"""

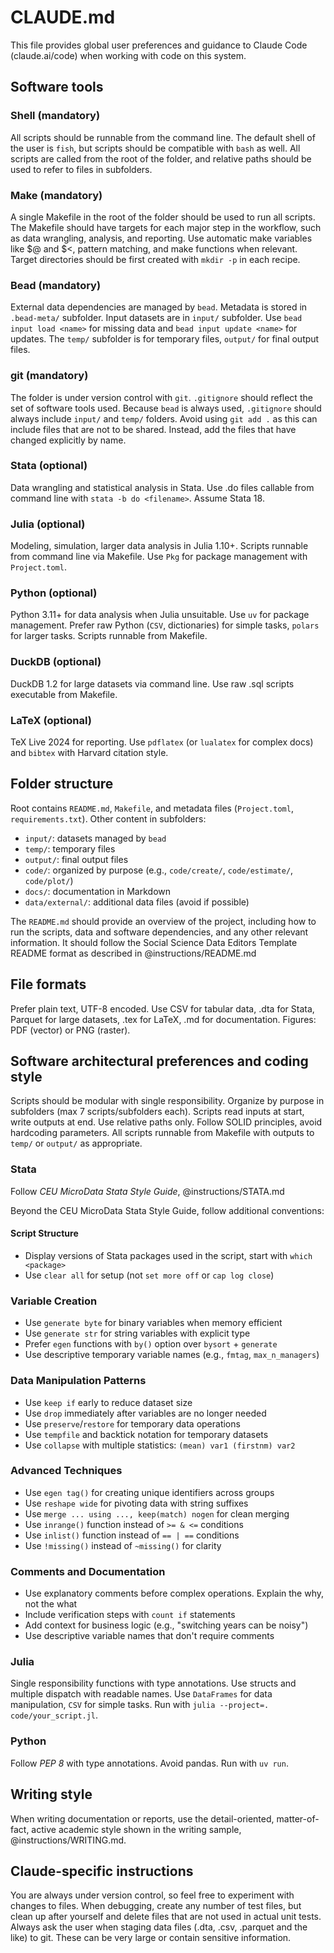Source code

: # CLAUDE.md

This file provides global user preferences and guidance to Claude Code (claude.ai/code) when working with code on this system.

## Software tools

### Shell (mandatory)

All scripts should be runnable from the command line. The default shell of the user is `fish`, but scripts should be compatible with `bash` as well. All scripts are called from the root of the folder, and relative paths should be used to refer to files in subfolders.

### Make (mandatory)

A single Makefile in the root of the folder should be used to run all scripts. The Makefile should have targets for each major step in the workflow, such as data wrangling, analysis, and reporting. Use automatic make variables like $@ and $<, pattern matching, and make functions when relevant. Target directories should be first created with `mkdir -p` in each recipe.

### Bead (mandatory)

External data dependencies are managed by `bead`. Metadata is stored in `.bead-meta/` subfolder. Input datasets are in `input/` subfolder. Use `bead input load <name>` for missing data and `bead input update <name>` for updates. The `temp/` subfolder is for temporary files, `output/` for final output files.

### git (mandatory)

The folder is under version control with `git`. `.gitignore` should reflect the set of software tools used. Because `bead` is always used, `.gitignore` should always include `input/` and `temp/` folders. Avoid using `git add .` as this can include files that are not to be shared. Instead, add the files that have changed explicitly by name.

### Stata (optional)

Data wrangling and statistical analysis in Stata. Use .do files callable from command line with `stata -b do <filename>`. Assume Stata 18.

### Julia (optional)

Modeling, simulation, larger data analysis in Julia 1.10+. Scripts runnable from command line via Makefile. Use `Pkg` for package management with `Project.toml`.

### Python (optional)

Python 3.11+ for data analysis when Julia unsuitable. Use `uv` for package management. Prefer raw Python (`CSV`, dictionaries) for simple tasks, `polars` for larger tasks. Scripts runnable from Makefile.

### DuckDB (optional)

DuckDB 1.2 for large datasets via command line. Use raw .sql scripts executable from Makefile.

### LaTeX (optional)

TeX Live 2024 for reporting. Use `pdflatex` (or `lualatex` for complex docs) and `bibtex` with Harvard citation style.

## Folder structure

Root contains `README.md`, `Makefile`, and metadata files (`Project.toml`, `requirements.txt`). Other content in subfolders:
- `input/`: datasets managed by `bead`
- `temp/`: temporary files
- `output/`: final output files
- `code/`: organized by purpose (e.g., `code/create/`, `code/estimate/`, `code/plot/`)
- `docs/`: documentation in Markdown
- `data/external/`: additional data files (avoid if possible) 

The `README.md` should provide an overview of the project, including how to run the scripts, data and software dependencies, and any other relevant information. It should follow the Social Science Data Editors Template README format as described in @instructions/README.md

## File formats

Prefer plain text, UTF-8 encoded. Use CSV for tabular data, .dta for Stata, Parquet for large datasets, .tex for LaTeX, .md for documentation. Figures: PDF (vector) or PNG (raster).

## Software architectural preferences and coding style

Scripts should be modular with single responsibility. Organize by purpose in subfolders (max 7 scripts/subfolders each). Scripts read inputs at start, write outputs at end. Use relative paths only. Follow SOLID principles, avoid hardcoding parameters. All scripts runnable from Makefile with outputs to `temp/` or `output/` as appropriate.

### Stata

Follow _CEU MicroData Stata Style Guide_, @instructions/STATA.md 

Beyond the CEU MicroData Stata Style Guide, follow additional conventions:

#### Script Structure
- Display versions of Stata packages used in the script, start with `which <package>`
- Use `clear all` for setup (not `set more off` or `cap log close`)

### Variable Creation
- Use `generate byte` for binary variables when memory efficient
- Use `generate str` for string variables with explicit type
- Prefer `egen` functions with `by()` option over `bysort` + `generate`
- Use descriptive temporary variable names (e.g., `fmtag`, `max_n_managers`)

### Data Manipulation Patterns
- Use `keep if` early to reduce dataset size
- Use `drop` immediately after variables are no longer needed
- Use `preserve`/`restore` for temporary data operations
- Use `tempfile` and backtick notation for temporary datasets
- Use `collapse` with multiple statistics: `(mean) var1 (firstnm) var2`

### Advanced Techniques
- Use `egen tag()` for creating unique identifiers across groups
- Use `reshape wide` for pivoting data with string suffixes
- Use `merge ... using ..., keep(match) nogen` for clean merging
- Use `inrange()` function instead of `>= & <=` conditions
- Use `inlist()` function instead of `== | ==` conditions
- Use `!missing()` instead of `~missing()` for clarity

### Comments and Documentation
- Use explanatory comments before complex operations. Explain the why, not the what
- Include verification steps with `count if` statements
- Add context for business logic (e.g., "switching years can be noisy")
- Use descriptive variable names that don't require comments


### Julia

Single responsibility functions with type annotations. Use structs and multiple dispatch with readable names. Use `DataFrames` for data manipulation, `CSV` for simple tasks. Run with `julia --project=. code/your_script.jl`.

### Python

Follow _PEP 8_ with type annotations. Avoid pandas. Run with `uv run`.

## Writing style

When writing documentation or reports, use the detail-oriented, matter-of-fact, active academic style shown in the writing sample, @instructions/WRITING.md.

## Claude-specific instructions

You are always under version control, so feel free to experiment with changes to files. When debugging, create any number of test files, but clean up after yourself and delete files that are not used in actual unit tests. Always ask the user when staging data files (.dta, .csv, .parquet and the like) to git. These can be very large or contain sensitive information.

"""
"""

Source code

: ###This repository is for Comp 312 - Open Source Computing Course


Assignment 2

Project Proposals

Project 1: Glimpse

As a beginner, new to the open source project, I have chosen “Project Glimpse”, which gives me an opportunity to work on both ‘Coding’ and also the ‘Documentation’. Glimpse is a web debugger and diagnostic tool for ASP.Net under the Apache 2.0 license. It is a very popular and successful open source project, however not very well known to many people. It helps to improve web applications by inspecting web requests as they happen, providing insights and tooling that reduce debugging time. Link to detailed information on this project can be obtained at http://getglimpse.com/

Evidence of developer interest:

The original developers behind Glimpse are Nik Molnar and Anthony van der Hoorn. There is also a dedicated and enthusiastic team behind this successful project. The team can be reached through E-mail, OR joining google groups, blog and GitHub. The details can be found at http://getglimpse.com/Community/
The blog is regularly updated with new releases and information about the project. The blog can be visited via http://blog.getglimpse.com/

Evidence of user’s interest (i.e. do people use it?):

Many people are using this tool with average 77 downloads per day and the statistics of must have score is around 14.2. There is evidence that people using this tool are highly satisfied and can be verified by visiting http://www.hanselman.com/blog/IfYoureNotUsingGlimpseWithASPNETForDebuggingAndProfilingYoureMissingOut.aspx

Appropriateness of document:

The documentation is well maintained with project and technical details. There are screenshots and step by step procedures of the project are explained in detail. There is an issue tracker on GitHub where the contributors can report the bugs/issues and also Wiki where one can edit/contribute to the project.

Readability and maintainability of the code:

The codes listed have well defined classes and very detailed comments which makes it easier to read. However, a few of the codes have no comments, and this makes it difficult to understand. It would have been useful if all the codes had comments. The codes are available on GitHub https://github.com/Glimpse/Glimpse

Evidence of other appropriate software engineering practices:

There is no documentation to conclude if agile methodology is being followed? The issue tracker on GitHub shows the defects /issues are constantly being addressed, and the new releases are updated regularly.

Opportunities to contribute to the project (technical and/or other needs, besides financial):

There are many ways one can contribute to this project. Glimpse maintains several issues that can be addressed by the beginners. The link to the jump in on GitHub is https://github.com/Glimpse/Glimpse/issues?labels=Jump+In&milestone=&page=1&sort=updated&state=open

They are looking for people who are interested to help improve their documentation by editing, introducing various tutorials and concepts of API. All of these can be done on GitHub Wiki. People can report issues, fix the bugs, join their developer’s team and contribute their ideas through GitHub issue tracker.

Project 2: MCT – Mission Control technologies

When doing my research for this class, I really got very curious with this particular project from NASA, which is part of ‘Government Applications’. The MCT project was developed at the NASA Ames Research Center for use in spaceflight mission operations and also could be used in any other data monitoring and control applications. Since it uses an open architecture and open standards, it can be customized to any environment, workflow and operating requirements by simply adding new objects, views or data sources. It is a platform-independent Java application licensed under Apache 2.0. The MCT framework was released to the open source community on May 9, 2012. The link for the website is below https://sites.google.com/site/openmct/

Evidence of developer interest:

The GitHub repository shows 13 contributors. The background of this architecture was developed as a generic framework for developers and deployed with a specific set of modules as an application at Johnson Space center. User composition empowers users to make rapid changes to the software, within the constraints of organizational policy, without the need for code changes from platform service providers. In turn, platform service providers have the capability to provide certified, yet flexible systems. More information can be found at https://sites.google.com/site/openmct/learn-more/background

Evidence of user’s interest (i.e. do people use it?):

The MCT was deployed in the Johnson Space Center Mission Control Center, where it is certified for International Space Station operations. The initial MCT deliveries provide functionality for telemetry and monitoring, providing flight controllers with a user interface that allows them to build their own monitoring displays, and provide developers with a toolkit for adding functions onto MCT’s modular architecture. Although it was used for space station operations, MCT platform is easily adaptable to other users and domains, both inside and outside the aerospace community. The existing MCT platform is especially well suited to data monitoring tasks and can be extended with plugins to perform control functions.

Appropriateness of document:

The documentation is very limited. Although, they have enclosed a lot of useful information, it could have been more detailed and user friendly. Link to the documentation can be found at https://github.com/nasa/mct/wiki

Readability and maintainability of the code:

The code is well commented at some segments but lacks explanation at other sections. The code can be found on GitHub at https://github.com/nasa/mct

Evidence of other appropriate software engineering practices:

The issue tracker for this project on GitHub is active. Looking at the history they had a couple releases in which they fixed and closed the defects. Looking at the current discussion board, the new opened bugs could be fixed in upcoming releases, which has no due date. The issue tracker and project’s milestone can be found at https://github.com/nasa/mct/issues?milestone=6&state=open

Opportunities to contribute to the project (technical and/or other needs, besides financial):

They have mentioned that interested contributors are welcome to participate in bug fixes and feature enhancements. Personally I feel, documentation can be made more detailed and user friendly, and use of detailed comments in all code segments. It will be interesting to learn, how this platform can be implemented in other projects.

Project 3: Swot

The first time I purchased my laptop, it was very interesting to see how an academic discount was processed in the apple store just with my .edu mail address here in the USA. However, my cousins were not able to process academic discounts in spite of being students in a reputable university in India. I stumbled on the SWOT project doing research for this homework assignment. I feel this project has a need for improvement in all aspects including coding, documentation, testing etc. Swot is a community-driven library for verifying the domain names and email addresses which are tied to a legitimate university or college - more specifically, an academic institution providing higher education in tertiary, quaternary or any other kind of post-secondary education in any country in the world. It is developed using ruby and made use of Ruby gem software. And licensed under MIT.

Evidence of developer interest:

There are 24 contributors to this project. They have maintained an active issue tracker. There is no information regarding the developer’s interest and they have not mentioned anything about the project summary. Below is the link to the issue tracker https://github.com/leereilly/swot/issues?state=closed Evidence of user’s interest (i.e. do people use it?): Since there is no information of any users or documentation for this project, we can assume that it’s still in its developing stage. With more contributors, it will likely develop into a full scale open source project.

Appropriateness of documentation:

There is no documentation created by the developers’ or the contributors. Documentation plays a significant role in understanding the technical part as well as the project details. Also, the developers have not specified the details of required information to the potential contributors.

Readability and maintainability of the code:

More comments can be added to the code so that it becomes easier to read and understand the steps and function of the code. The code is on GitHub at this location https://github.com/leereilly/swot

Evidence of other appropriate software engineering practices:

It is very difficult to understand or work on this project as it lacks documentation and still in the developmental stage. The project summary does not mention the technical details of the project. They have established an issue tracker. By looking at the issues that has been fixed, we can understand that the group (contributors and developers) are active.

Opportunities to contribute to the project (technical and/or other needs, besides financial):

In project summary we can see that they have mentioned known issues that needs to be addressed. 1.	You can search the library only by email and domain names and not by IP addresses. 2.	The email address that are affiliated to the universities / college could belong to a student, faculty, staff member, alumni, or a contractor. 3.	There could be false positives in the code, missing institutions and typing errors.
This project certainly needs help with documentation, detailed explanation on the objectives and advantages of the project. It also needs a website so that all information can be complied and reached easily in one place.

"""

**Task description:** Only the lines above starting at the one containing "### Shell (mandatory)" and ending at the one containing "### Make (mandatory)", both included, are to be returned, exactly as they read.

**Solution to this exercise:**
### Shell (mandatory)

All scripts should be runnable from the command line. The default shell of the user is `fish`, but scripts should be compatible with `bash` as well. All scripts are called from the root of the folder, and relative paths should be used to refer to files in subfolders.

### Make (mandatory)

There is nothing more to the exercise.